> TASK TO COMPLETE: Pull every line from the records that has the word "contact" in it.

> RECORDS FOR PROCESSING:
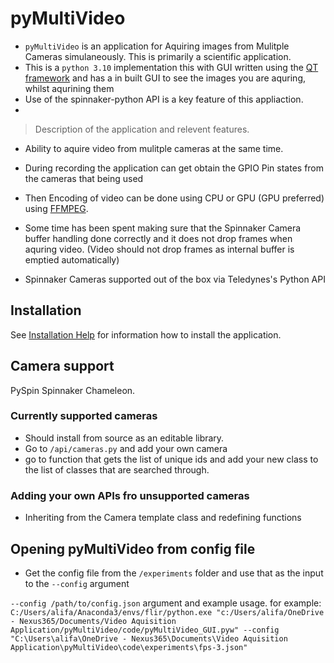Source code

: # pyMultiVideo

- `pyMultiVideo` is an application for Aquiring images from Mulitple Cameras simulaneously. This is primarily a scientific application.
- This is a `python 3.10` implementation this with GUI written using the [QT framework](https://www.qt.io/product/framework) and has a in built GUI to see the images you are aquring, whilst aqurining them
- Use of the spinnaker-python API is a key feature of this appliaction. 
- 
> Description of the application and relevent features. 

- Ability to aquire video from mulitple cameras at the same time. 
- During recording the application can get  obtain the GPIO Pin states from the cameras that being used
- Then Encoding of video can be done using CPU or GPU (GPU preferred) using [FFMPEG](https://www.ffmpeg.org/).
- Some time has been spent making sure that  the Spinnaker Camera buffer handling done correctly and it does not drop frames when aquring video. (Video should not drop frames as internal buffer is emptied automatically)

- Spinnaker Cameras supported out of the box via Teledynes's Python API

## Installation
See [Installation Help](/_installation/README.md) for information how to install the application.

## Camera support

PySpin Spinnaker Chameleon.

### Currently supported cameras

- Should install from source as an editable library.
- Go to `/api/cameras.py` and add your own camera
- go to function that gets the list of unique ids and add your new class to the list of classes that are searched through.

### Adding your own APIs fro unsupported cameras

- Inheriting from the Camera template class and redefining functions

## Opening pyMultiVideo from config file

- Get the config file from the `/experiments` folder and use that as the input to the `--config` argument

`--config /path/to/config.json` argument and example usage. for example: `C:/Users/alifa/Anaconda3/envs/flir/python.exe "c:/Users/alifa/OneDrive - Nexus365/Documents/Video Aquisition Application/pyMultiVideo/code/pyMultiVideo_GUI.pyw" --config "C:\Users\alifa\OneDrive - Nexus365\Documents\Video Aquisition Application\pyMultiVideo\code\experiments\fps-3.json"`

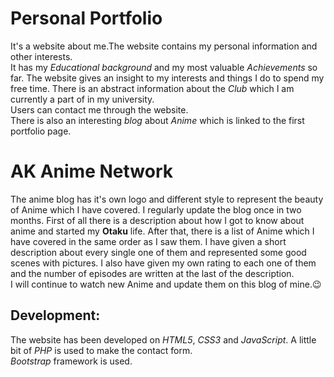 # Personal Portfolio
It's a website about me.The website contains my personal information and other interests.<br />
It has my *Educational background* and my most valuable *Achievements* so far. The website gives an insight to my interests and things I do to spend my free time. There is an abstract information about the *Club* which I am currently a part of in my university.<br />
Users can contact me through the website.<br />
There is also an interesting *blog* about *Anime* which is linked to the first portfolio page. 
# AK Anime Network
The anime blog has it's own logo and different style to represent the beauty of Anime which I have covered. I regularly update the blog once in two months. First of all there is a description about how I got to know about anime and started my **Otaku** life. After that, there is a list of Anime which I have covered in the same order as I saw them. I have given a short description about every single one of them and represented some good scenes with pictures. I also have given my own rating to each one of them and the number of episodes are written at the last of the description.<br />
I will continue to watch new Anime and update them on this blog of mine.:wink:
## Development:
The website has been developed on *HTML5*, *CSS3* and *JavaScript*. A little bit of *PHP* is used to make the contact form.<br />
*Bootstrap* framework is used.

> RESPONSE BOX:
Users can contact me through the website.<br />
The website has been developed on *HTML5*, *CSS3* and *JavaScript*. A little bit of *PHP* is used to make the contact form.<br />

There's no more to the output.